[Opening INPUT FOR THIS TASK section]

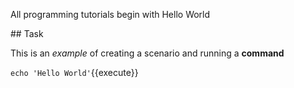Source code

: All programming tutorials begin with Hello World

## Task

This is an _example_ of creating a scenario and running a **command**

`echo 'Hello World'`{{execute}}
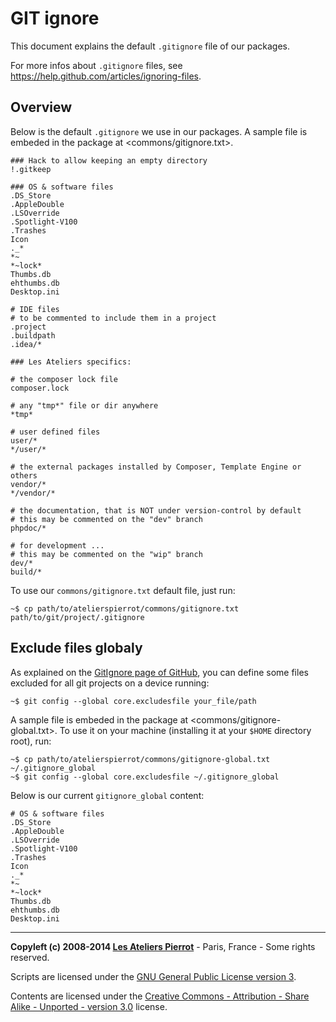 GIT ignore
=============

This document explains the default `.gitignore` file of our packages.

For more infos about `.gitignore` files, see <https://help.github.com/articles/ignoring-files>.


## Overview

Below is the default `.gitignore` we use in our packages. A sample file is embeded in the
package at <commons/gitignore.txt>.

    ### Hack to allow keeping an empty directory
    !.gitkeep

    ### OS & software files
    .DS_Store
    .AppleDouble
    .LSOverride
    .Spotlight-V100
    .Trashes
    Icon
    ._*
    *~
    *~lock*
    Thumbs.db
    ehthumbs.db
    Desktop.ini

    # IDE files
    # to be commented to include them in a project
    .project
    .buildpath
    .idea/*

    ### Les Ateliers specifics:

    # the composer lock file
    composer.lock

    # any "tmp*" file or dir anywhere
    *tmp*

    # user defined files
    user/*
    */user/*

    # the external packages installed by Composer, Template Engine or others
    vendor/*
    */vendor/*

    # the documentation, that is NOT under version-control by default
    # this may be commented on the "dev" branch
    phpdoc/*

    # for development ...
    # this may be commented on the "wip" branch
    dev/*
    build/*

To use our `commons/gitignore.txt` default file, just run:

    ~$ cp path/to/atelierspierrot/commons/gitignore.txt path/to/git/project/.gitignore


## Exclude files globaly

As explained on the [GitIgnore page of GitHub](http://github.com/github/gitignore), you
can define some files excluded for all git projects on a device running:

    ~$ git config --global core.excludesfile your_file/path

A sample file is embeded in the package at <commons/gitignore-global.txt>. To use it on your
machine (installing it at your `$HOME` directory root), run:

    ~$ cp path/to/atelierspierrot/commons/gitignore-global.txt ~/.gitignore_global
    ~$ git config --global core.excludesfile ~/.gitignore_global

Below is our current `gitignore_global` content:

    # OS & software files
    .DS_Store
    .AppleDouble
    .LSOverride
    .Spotlight-V100
    .Trashes
    Icon
    ._*
    *~
    *~lock*
    Thumbs.db
    ehthumbs.db
    Desktop.ini


----
**Copyleft (c) 2008-2014 [Les Ateliers Pierrot](http://www.ateliers-pierrot.fr/)** - Paris, France - Some rights reserved.

Scripts are licensed under the [GNU General Public License version 3](http://www.gnu.org/licenses/gpl.html).

Contents are licensed under the [Creative Commons - Attribution - Share Alike - Unported - version 3.0](http://creativecommons.org/licenses/by-sa/3.0/) license.
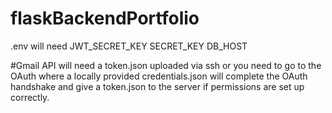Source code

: # flaskBackendPortfolio

.env will need
JWT_SECRET_KEY
SECRET_KEY
DB_HOST

#Gmail API
will need a token.json uploaded via ssh or you need to go to the OAuth where a locally provided credentials.json
will complete the OAuth handshake and give a token.json to the server if permissions are set up correctly.
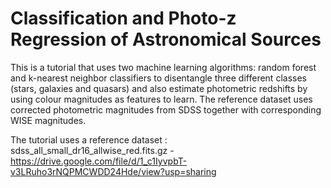 # Classification and Photo-z Regression of Astronomical Sources 

This is a tutorial that uses two machine learning algorithms: random forest and k-nearest neighbor classifiers to disentangle three different classes (stars, galaxies and quasars) and also estimate photometric redshifts by using colour magnitudes as features to learn. The reference dataset uses corrected photometric magnitudes from SDSS together with corresponding WISE magnitudes. 

The tutorial uses a reference dataset : sdss_all_small_dr16_allwise_red.fits.gz - https://drive.google.com/file/d/1_c1IyvpbT-v3LRuho3rNQPMCWDD24Hde/view?usp=sharing
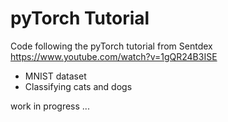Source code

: # pyTorch Tutorial

Code following the pyTorch tutorial from Sentdex https://www.youtube.com/watch?v=1gQR24B3ISE

* MNIST dataset
* Classifying cats and dogs

work in progress ...
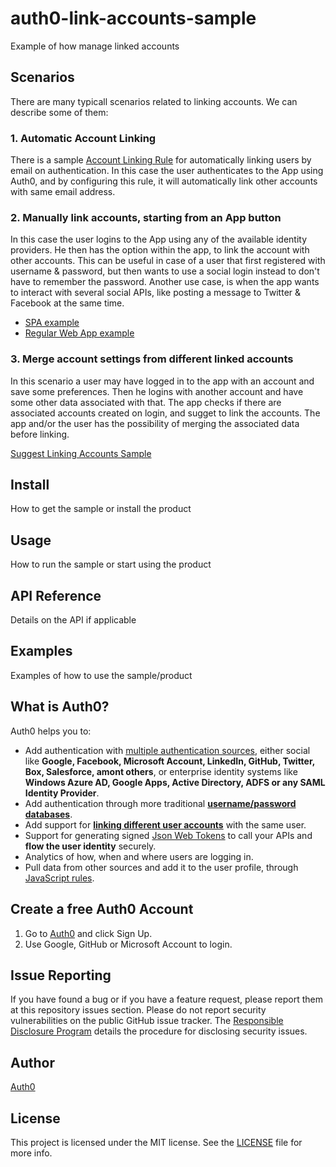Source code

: # auth0-link-accounts-sample
Example of how manage linked accounts

## Scenarios
There are many typicall scenarios related to linking accounts. We can describe some of them:



### 1. Automatic Account Linking
There is a sample [Account Linking Rule](https://github.com/auth0/rules/blob/master/rules/link-users-by-email.md) for automatically linking users by email on authentication. 
In this case the user authenticates to the App using Auth0, and by configuring this rule, it will automatically link other accounts with same email address.

### 2. Manually link accounts, starting from an App button
In this case the user logins to the App using any of the available identity providers. He then has the option within the app, to link the account with other accounts. This can be useful in case of a user that first registered with username & password, but then wants to use a social login instead to don't have to remember the password.
Another use case, is when the app wants to interact with several social APIs, like posting a message to Twitter & Facebook at the same time.
* [SPA example](/SPA)
* [Regular Web App example](/RegularWebApp)

### 3. Merge account settings from different linked accounts
In this scenario a user may have logged in to the app with an account and save some preferences. Then he logins with another account and have some other data associated with that. The app checks if there are associated accounts created on login, and sugget to link the accounts. The app and/or the user has the possibility of merging the associated data before linking.

[Suggest Linking Accounts Sample](/SuggestLinking)

## Install
How to get the sample or install the product

## Usage
How to run the sample or start using the product

## API Reference
Details on the API if applicable

## Examples
Examples of how to use the sample/product

## What is Auth0?

Auth0 helps you to:

* Add authentication with [multiple authentication sources](https://docs.auth0.com/identityproviders), either social like **Google, Facebook, Microsoft Account, LinkedIn, GitHub, Twitter, Box, Salesforce, amont others**, or enterprise identity systems like **Windows Azure AD, Google Apps, Active Directory, ADFS or any SAML Identity Provider**.
* Add authentication through more traditional **[username/password databases](https://docs.auth0.com/mysql-connection-tutorial)**.
* Add support for **[linking different user accounts](https://docs.auth0.com/link-accounts)** with the same user.
* Support for generating signed [Json Web Tokens](https://docs.auth0.com/jwt) to call your APIs and **flow the user identity** securely.
* Analytics of how, when and where users are logging in.
* Pull data from other sources and add it to the user profile, through [JavaScript rules](https://docs.auth0.com/rules).

## Create a free Auth0 Account

1. Go to [Auth0](https://auth0.com) and click Sign Up.
2. Use Google, GitHub or Microsoft Account to login.

## Issue Reporting

If you have found a bug or if you have a feature request, please report them at this repository issues section. Please do not report security vulnerabilities on the public GitHub issue tracker. The [Responsible Disclosure Program](https://auth0.com/whitehat) details the procedure for disclosing security issues.

## Author

[Auth0](auth0.com)

## License

This project is licensed under the MIT license. See the [LICENSE](LICENSE) file for more info.
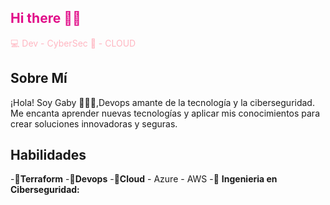 <h2 style="color: #E10D89;" > Hi there 👋💜</h2>
<p style="color: lightpink">💻 Dev - CyberSec 🔐 - CLOUD </p>

## Sobre Mí
¡Hola! Soy Gaby 👩🏼‍💻,Devops amante de la tecnología y la ciberseguridad. Me encanta aprender nuevas tecnologías y aplicar mis conocimientos para crear soluciones innovadoras y seguras.

## Habilidades
-🌸**Terraform**
-🌸**Devops**
-🌸**Cloud** - Azure - AWS
-🌸 **Ingenieria en Ciberseguridad:** 
<!--
**gabyBot/gabyBot** is a ✨ _special_ ✨ repository because its `README.md` (this file) appears on your GitHub profile.

Here are some ideas to get you started:

- 🔭 I’m currently working on ...
- 🌱 I’m currently learning CyberSec
-  I’m looking to collaborate on ...
- 🤔 I’m looking for help with ...
- 💬 Ask me about ...
- 📫 How to reach me: ...
- 😄 Pronouns: ...
- ⚡ Fun fact: ...
-->
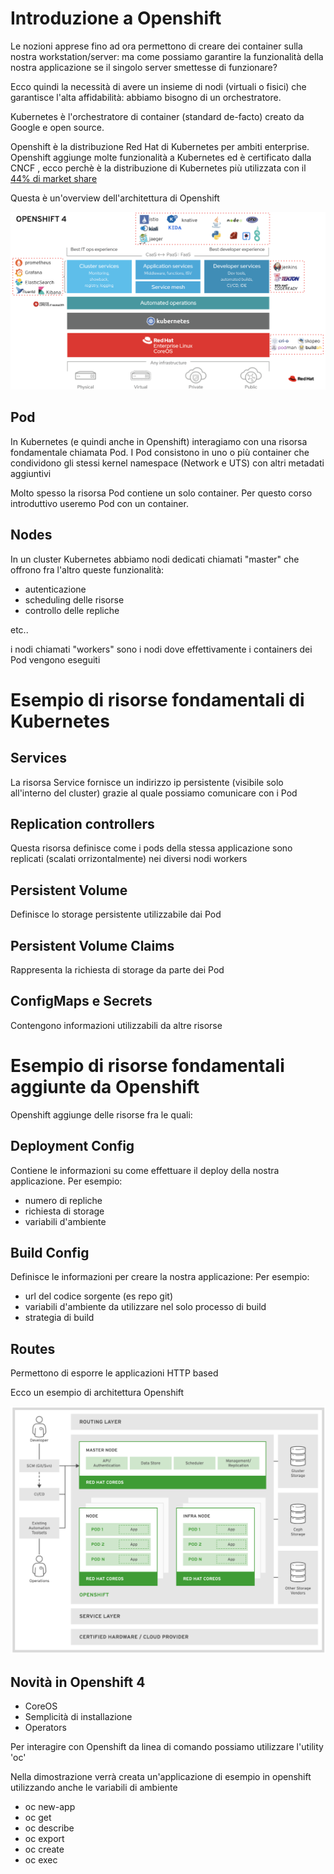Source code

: # Introduzione a Openshift

Le nozioni apprese fino ad ora permettono di creare dei container sulla nostra workstation/server: ma come possiamo garantire la funzionalità della nostra applicazione se il singolo server smettesse di funzionare? 

Ecco quindi la necessità di avere un insieme di nodi (virtuali o fisici) che garantisce l'alta affidabilità: abbiamo bisogno di un orchestratore.

Kubernetes è l'orchestratore di container (standard de-facto) creato da Google e open source.

Openshift è la distribuzione Red Hat di Kubernetes per ambiti enterprise. Openshift aggiunge molte funzionalità a Kubernetes ed è certificato dalla CNCF , ecco perchè è la distribuzione di Kubernetes più utilizzata con il [44% di market share](https://www.openshift.com/blog/enterprise-kubernetes-with-openshift-part-one)

Questa è un'overview dell'architettura di Openshift

![GetImage](./images/OCP4_Architecture-1.png)

## Pod

In Kubernetes (e quindi anche in Openshift) interagiamo con una risorsa fondamentale chiamata Pod.
I Pod consistono in uno o più container che condividono gli stessi kernel namespace (Network e UTS) con altri metadati aggiuntivi

Molto spesso la risorsa Pod contiene un solo container. Per questo corso introduttivo useremo Pod con un container.

## Nodes

In un cluster Kubernetes abbiamo nodi dedicati chiamati "master" che offrono fra l'altro queste funzionalità:

- autenticazione
- scheduling delle risorse
- controllo delle repliche

etc..

i nodi chiamati "workers" sono i nodi dove effettivamente i containers dei Pod vengono eseguiti

# Esempio di risorse fondamentali di Kubernetes


## Services

La risorsa Service fornisce un indirizzo ip persistente (visibile solo all'interno del cluster) grazie al quale possiamo comunicare con i Pod

## Replication controllers

Questa risorsa definisce come i pods della stessa applicazione sono replicati (scalati orrizontalmente) nei diversi nodi workers

## Persistent Volume

Definisce lo storage persistente utilizzabile dai Pod

## Persistent Volume Claims

Rappresenta la richiesta di storage da parte dei Pod

## ConfigMaps e Secrets

Contengono informazioni utilizzabili da altre risorse


# Esempio di risorse fondamentali aggiunte da Openshift

Openshift aggiunge delle risorse fra le quali:

## Deployment Config

Contiene le informazioni su come effettuare il deploy della nostra applicazione. Per esempio:

- numero di repliche
- richiesta di storage
- variabili d'ambiente


## Build Config

Definisce le informazioni per creare la nostra applicazione: Per esempio:

- url del codice sorgente (es repo git)
- variabili d'ambiente da utilizzare nel solo processo di build
- strategia di build

## Routes

Permettono di esporre le applicazioni HTTP based


Ecco un esempio di architettura Openshift

![GetImage](./images/openshift.png)

## Novità in Openshift 4

- CoreOS
- Semplicità di installazione
- Operators


Per interagire con Openshift da linea di comando possiamo utilizzare l'utility 'oc'

Nella dimostrazione verrà creata un'applicazione di esempio in openshift utilizzando anche le variabili di ambiente

- oc new-app
- oc get
- oc describe
- oc export
- oc create
- oc exec 

















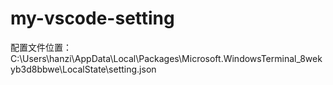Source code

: # my-vscode-setting

配置文件位置：C:\Users\hanzi\AppData\Local\Packages\Microsoft.WindowsTerminal_8wekyb3d8bbwe\LocalState\setting.json
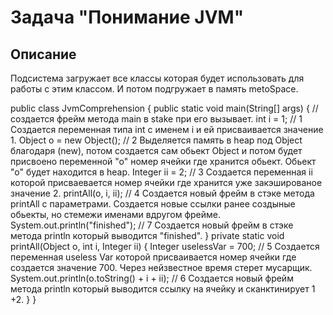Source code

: # Задача "Понимание JVM"

## Описание
 Подсистема загружает все классы которая будет использовать для работы с этим классом.
 И потом подгружает в память metoSpace.

public class JvmComprehension {
    public static void main(String[] args) { // создается фрейм метода main в stake при его вызывает.
        int i = 1;                      // 1 Создается переменная типа int с именем i и ей присваивается значение 1.
        Object o = new Object();        // 2 Выделяется память в heap под Object благодаря (new), потом создается сам обьект Object и потом будет присвоено переменной "о" номер ячейки где хранится обьект. Обьект "о" будет находится в heap.
        Integer ii = 2;                 // 3 Создается переменная ii которой присваевается номер ячейки где хранится уже закэшированое значение 2.
        printAll(o, i, ii);             // 4 Создается новый фрейм в стэке метода printAll с параметрами. Создается новые ссылки ранее создыные обьекты, но стемежи именами вдругом фрейме.
        System.out.println("finished"); // 7 Создается новый фрейм в стэке метода println который выводится "finished".
    }
    private static void printAll(Object o, int i, Integer ii) {
        Integer uselessVar = 700;                   // 5 Создается переменная useless Var которой присваивается номер ячейки где создается значение 700. Через нейзвестное время стерет мусарщик.
        System.out.println(o.toString() + i + ii);  // 6 Создается новый фрейм метода println который выводится ссылку на ячейку и сканктинирует 1 +2.
    }
}
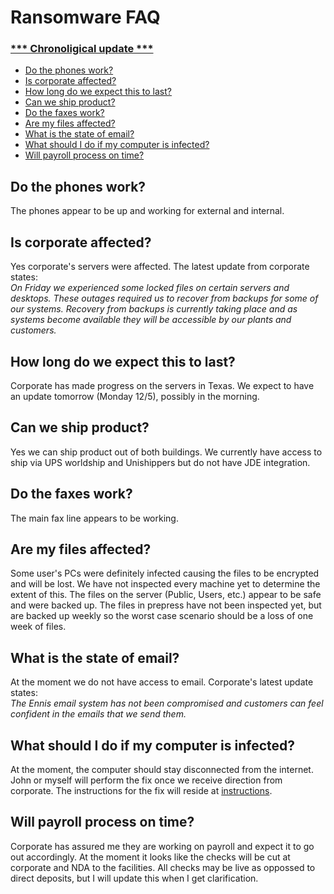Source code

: # Ransomware FAQ

### [*** Chronoligical update ***](/chronological-update/README.md)

- [Do the phones work?](#do-the-phones-work)
- [Is corporate affected?](#is-corporate-affected)
- [How long do we expect this to last?](#how-long-do-we-expect-this-to-last)
- [Can we ship product?](#can-we-ship-product)
- [Do the faxes work?](#do-the-faxes-work)
- [Are my files affected?](#are-my-files-affected)
- [What is the state of email?](#what-is-the-state-of-email)
- [What should I do if my computer is infected?](#what-should-i-do-if-my-computer-is-infected)
- [Will payroll process on time?](#will-payroll-process-on-time)

## Do the phones work?
The phones appear to be up and working for external and internal.

## Is corporate affected?
Yes corporate's servers were affected.  The latest update from corporate states:<br />
*On Friday we experienced some locked files on certain servers and desktops.  These outages required us to recover from backups for some of our systems.  Recovery from backups is currently taking place and as systems become available they will be accessible by our plants and customers.*

## How long do we expect this to last?
Corporate has made progress on the servers in Texas.  We expect to have an update tomorrow (Monday 12/5), possibly in the morning.

## Can we ship product?
Yes we can ship product out of both buildings.  We currently have access to ship via UPS worldship and Unishippers but do not have JDE integration.

## Do the faxes work?
The main fax line appears to be working.

## Are my files affected?
Some user's PCs were definitely infected causing the files to be encrypted and will be lost.  We have not inspected every machine yet to determine the extent of this.  The files on the server (Public, Users, etc.) appear to be safe and were backed up.  The files in prepress have not been inspected yet, but are backed up weekly so the worst case scenario should be a loss of one week of files.

## What is the state of email?
At the moment we do not have access to email.  Corporate's latest update states:<br />
*The Ennis email system has not been compromised and customers can feel confident in the emails that we send them.*

## What should I do if my computer is infected?
At the moment, the computer should stay disconnected from the internet.  John or myself will perform the fix once we receive direction from corporate.  The instructions for the fix will reside at [instructions](/infected-instructions/README.md).

## Will payroll process on time?
Corporate has assured me they are working on payroll and expect it to go out accordingly.  At the moment it looks like the checks will be cut at corporate and NDA to the facilities.  All checks may be live as oppossed to direct deposits, but I will update this when I get clarification.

[Closing INPUT FOR THIS TASK section]

WHAT TO PRODUCE. Each line of the records that holds the word "risorse" should be copied out.

SOLUTION TO THIS PROBLEM.
- scheduling delle risorse
# Esempio di risorse fondamentali di Kubernetes
Contengono informazioni utilizzabili da altre risorse
# Esempio di risorse fondamentali aggiunte da Openshift
Openshift aggiunge delle risorse fra le quali:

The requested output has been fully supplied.